DATA TO USE:
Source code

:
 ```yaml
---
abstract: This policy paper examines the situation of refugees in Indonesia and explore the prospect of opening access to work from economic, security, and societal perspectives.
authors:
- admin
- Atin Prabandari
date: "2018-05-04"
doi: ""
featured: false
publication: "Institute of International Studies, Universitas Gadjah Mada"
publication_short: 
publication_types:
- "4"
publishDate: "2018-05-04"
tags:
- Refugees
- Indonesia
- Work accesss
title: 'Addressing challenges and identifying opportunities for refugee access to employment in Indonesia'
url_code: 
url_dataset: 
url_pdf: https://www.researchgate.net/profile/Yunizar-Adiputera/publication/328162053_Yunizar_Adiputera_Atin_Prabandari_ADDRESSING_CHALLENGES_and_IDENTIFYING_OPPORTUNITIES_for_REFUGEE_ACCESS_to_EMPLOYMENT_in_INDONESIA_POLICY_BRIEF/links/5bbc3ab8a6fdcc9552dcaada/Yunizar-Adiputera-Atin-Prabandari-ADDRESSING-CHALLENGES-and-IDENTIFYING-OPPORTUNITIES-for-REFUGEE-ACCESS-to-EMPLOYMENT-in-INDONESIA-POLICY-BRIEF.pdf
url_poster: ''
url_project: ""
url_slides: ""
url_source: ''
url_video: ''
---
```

YOUR GOAL:
Collect each line above holding the string "Prabandari".

WORKED SOLUTION:
- Atin Prabandari
url_pdf: https://www.researchgate.net/profile/Yunizar-Adiputera/publication/328162053_Yunizar_Adiputera_Atin_Prabandari_ADDRESSING_CHALLENGES_and_IDENTIFYING_OPPORTUNITIES_for_REFUGEE_ACCESS_to_EMPLOYMENT_in_INDONESIA_POLICY_BRIEF/links/5bbc3ab8a6fdcc9552dcaada/Yunizar-Adiputera-Atin-Prabandari-ADDRESSING-CHALLENGES-and-IDENTIFYING-OPPORTUNITIES-for-REFUGEE-ACCESS-to-EMPLOYMENT-in-INDONESIA-POLICY-BRIEF.pdf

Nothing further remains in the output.